Erfolgreiche Balkan-Frauen in Österreich

Erfolgreiche Frauen
(Foto: zVg, Katja Rivas-Liebmann)

Wie herausfordernd das Leben sein kann, wenn wir es in ein paar Koffer packen, weiß niemand besser als wir Migranten. Tage, Monate oder Jahre in einer unbekannten Umgebung zu verbringen und sich mit kulturellen und sprachlichen Barrieren auseinanderzusetzen, trägt an sich schon eine schwere Last, die noch schwerer werden kann, wenn man als Frau zusätzlich mit geschlechtsspezifischen Herausforderungen konfrontiert ist.

Dennoch ist die Balkan-Community in Wien reich an außergewöhnlichen Frauen, die auf ihrem Weg nicht nur Hindernisse überwunden haben, sondern es auch geschafft haben, ihren Platz in der österreichischen Gesellschaft zu finden und bedeutende Erfolge in ihren beruflichen Bereichen zu erzielen.

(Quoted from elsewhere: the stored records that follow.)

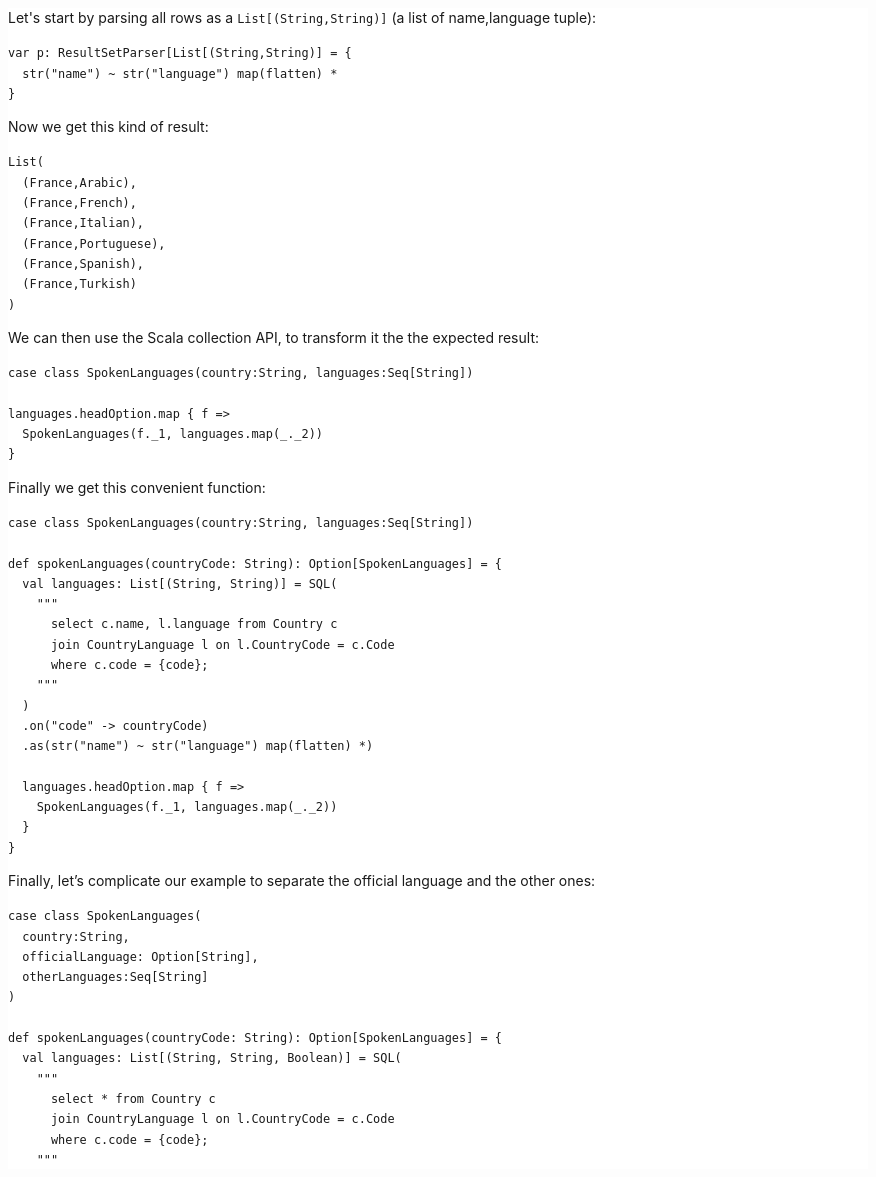 Let's start by parsing all rows as a `List[(String,String)]` (a list of name,language tuple):

```
var p: ResultSetParser[List[(String,String)] = {
  str("name") ~ str("language") map(flatten) *
}
```

Now we get this kind of result:

```
List(
  (France,Arabic), 
  (France,French), 
  (France,Italian), 
  (France,Portuguese), 
  (France,Spanish), 
  (France,Turkish)
)
```

We can then use the Scala collection API, to transform it the the expected result:

```
case class SpokenLanguages(country:String, languages:Seq[String])

languages.headOption.map { f =>
  SpokenLanguages(f._1, languages.map(_._2))
}
```

Finally we get this convenient function:

```
case class SpokenLanguages(country:String, languages:Seq[String])

def spokenLanguages(countryCode: String): Option[SpokenLanguages] = {
  val languages: List[(String, String)] = SQL(
    """
      select c.name, l.language from Country c 
      join CountryLanguage l on l.CountryCode = c.Code 
      where c.code = {code};
    """
  )
  .on("code" -> countryCode)
  .as(str("name") ~ str("language") map(flatten) *)

  languages.headOption.map { f =>
    SpokenLanguages(f._1, languages.map(_._2))
  }
}
```

Finally, let’s complicate our example to separate the official language and the other ones:

```
case class SpokenLanguages(
  country:String, 
  officialLanguage: Option[String], 
  otherLanguages:Seq[String]
)

def spokenLanguages(countryCode: String): Option[SpokenLanguages] = {
  val languages: List[(String, String, Boolean)] = SQL(
    """
      select * from Country c 
      join CountryLanguage l on l.CountryCode = c.Code 
      where c.code = {code};
    """
```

Heute, anlässlich des Internationalen Frauentags, präsentiert KOSMO fünf Lebensgeschichten von fünf jungen Frauen mit Balkan-Hintergrund, deren Erfahrungen als Erinnerung dienen können, dass Frauen alles erreichen können, was sie wollen.

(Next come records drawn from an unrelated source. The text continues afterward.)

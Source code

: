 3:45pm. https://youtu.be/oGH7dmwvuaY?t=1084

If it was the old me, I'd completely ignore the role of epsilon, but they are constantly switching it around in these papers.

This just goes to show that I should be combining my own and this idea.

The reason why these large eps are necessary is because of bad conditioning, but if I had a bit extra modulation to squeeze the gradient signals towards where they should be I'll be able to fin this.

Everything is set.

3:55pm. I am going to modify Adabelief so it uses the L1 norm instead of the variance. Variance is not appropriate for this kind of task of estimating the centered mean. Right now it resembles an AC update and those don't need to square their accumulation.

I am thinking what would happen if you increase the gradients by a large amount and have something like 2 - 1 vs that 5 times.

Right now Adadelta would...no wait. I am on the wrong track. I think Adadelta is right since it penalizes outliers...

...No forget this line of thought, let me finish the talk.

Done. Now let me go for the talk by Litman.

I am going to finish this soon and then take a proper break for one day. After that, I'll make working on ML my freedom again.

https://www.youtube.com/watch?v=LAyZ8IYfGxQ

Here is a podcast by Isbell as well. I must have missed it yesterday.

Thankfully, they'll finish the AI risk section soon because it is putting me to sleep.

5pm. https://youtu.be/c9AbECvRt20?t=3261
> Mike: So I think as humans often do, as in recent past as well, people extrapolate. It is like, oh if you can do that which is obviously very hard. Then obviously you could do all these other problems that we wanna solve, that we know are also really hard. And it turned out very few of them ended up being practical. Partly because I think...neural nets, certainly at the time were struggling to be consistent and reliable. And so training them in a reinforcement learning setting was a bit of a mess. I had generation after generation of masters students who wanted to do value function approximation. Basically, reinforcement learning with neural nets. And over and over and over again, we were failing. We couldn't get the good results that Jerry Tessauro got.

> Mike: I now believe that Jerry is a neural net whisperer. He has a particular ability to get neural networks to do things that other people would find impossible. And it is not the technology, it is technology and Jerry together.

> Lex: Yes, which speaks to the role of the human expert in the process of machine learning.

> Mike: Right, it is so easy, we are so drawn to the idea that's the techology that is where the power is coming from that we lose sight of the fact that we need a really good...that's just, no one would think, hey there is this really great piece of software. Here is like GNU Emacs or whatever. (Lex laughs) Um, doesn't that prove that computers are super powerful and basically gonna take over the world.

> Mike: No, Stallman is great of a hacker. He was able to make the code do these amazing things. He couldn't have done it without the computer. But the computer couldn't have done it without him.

Dies sind fünf Geschichten unserer erfolgreichen Balkan-Frauen…

Sanja Lukumbuzya (30) ist Assistentin an der Technischen Universität Wien.

(FOTO: zVg.)

„Mein Herz gehört der Logik“, sind die Worte, mit denen die junge Sanja Lukumbuzya, geborene Pavlović, ihren Lebens- und Berufsweg von ihrer Heimatstadt Niš (Serbien) bis zum Lehrstuhl für Expertensysteme und Wissensbasen (Knowledge Based Systems) an der renommierten Technischen Universität Wien beschreibt, wo sie Doktorandin für logische Methoden in der Informatik und Universitätsassistentin ist.

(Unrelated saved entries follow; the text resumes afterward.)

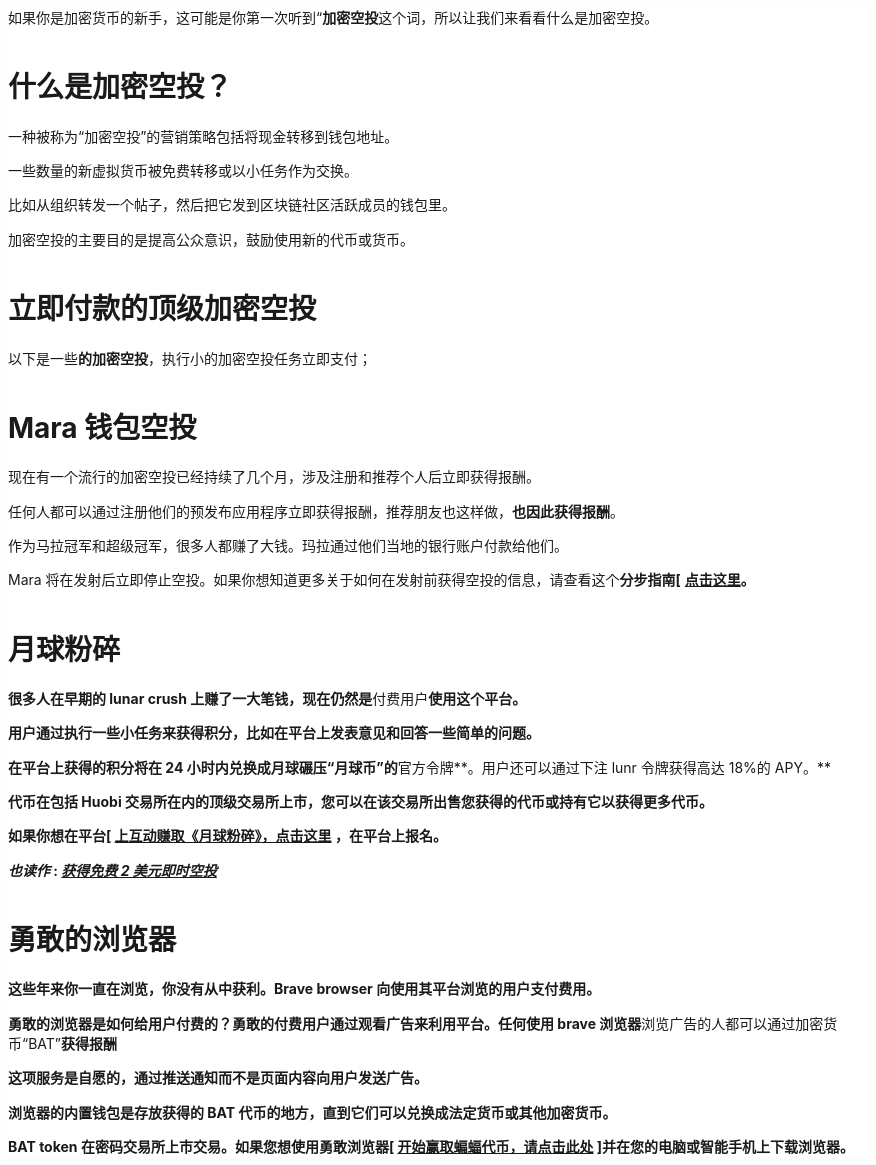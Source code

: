 如果你是加密货币的新手，这可能是你第一次听到“**加密空投**这个词，所以让我们来看看什么是加密空投。

# 什么是加密空投？

一种被称为“加密空投”的营销策略包括将现金转移到钱包地址。

一些数量的新虚拟货币被免费转移或以小任务作为交换。

比如从组织转发一个帖子，然后把它发到区块链社区活跃成员的钱包里。

加密空投的主要目的是提高公众意识，鼓励使用新的代币或货币。

# 立即付款的顶级加密空投

以下是一些**的加密空投**，执行小的加密空投任务立即支付；

# Mara 钱包空投

现在有一个流行的加密空投已经持续了几个月，涉及注册和推荐个人后立即获得报酬。

任何人都可以通过注册他们的预发布应用程序立即获得报酬，推荐朋友也这样做，**也因此获得报酬**。

作为马拉冠军和超级冠军，很多人都赚了大钱。玛拉通过他们当地的银行账户付款给他们。

Mara 将在发射后立即停止空投。如果你想知道更多关于如何在发射前获得空投的信息，请查看这个**分步指南[** [**点击这里**](/@Osamuyijustice/get-instant-2-mara-airdrop-and-1-for-each-friend-referred-7e7f4e9fbd8e)**。**

# **月球粉碎**

**很多人在早期的 **lunar crush** 上赚了一大笔钱，现在仍然是**付费用户**使用这个平台。**

**用户通过执行一些小任务来获得积分，比如在平台上发表意见和回答一些简单的问题。**

**在平台上获得的积分将在 24 小时内兑换成月球碾压“月球币”的**官方令牌**。用户还可以通过下注 lunr 令牌获得高达 18%的 APY。**

**代币在包括 Huobi 交易所在内的顶级交易所上市，您可以在该交易所出售您获得的代币或持有它以获得更多代币。**

**如果你想在平台[ [**上互动赚取《月球粉碎》，点击这里**](https://bit.ly/3NUfpQ4) ，在平台上报名。**

*****也读作*** : [*获得免费 2 美元即时空投*](/@Osamuyijustice/get-instant-2-mara-airdrop-and-1-for-each-friend-referred-7e7f4e9fbd8e)**

# **勇敢的浏览器**

**这些年来你一直在浏览，你没有从中获利。Brave browser 向使用其平台浏览的用户支付费用。**

**勇敢的浏览器是如何给用户付费的？勇敢的付费用户通过观看广告来利用平台。任何使用 brave 浏览器**浏览广告的人都可以通过加密货币“BAT”**获得报酬**

**这项服务是自愿的，通过推送通知而不是页面内容向用户发送广告。**

**浏览器的内置钱包是存放获得的 BAT 代币的地方，直到它们可以兑换成法定货币或其他加密货币。**

****BAT token** 在密码交易所上市交易。如果您想使用勇敢浏览器[ [**开始赢取蝙蝠代币，请点击此处**](https://brave.com) ]并在您的电脑或智能手机上下载浏览器。**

„Nach den Erzählungen meiner Familie war ich schon immer sehr neugierig und wissbegierig und akzeptierte einfach keine Antworten, die meiner Meinung nach nicht gut erklärt waren oder keinen Sinn ergaben. Ich nehme an, dass mich dieses Bedürfnis, dass meine Schlussfolgerungen und Entscheidungen logisch begründet sein sollten und daher keinen Raum für Zweifel und Unsicherheit lassen sollten, zum Weg der formalen Logik geführt hat. Da Logik eine große Rolle in Mathematik und Informatik spielt, war es nur eine Frage der Zeit, bis ich mich in diese beiden Wissenschaften verlieben würde.“

„Die Welt der Informatik, Computer und der künstlichen Intelligenz ist eine sehr dynamische Umgebung. Ich finde es aufregend, Zeuge dessen zu sein, wie sehr sich die Technologie in den letzten Jahrzehnten weiterentwickelt hat. Was meine spezielle Fachrichtung betrifft – Expertensysteme, Wissensbasen und automatisches Schlussfolgern – kehre ich wieder zu meiner Faszination für die Logik zurück. Im Gegensatz zu Menschen können Computer eine große Menge an Informationen in ihrem Gedächtnis speichern. Es gibt jedoch einen großen Unterschied zwischen Informationen und Wissen. Um Wissen zu haben, müssen wir verstehen, was die gespeicherten Informationen tatsächlich bedeuten und wie wir sie kombinieren können, um zu neuen Schlussfolgerungen zu gelangen. Die Möglichkeit, Computer mithilfe von Logik selbstständig Informationen in Wissen umwandeln zu lassen, fasziniert mich“, erzählt Sanja dem KOSMO-Magazin.

Von Niš nach Wien

Die Suche nach Logik, der Wunsch nach akademischer Weiterentwicklung und damalige Liebe führten sie nach ihrer Matura nach Wien.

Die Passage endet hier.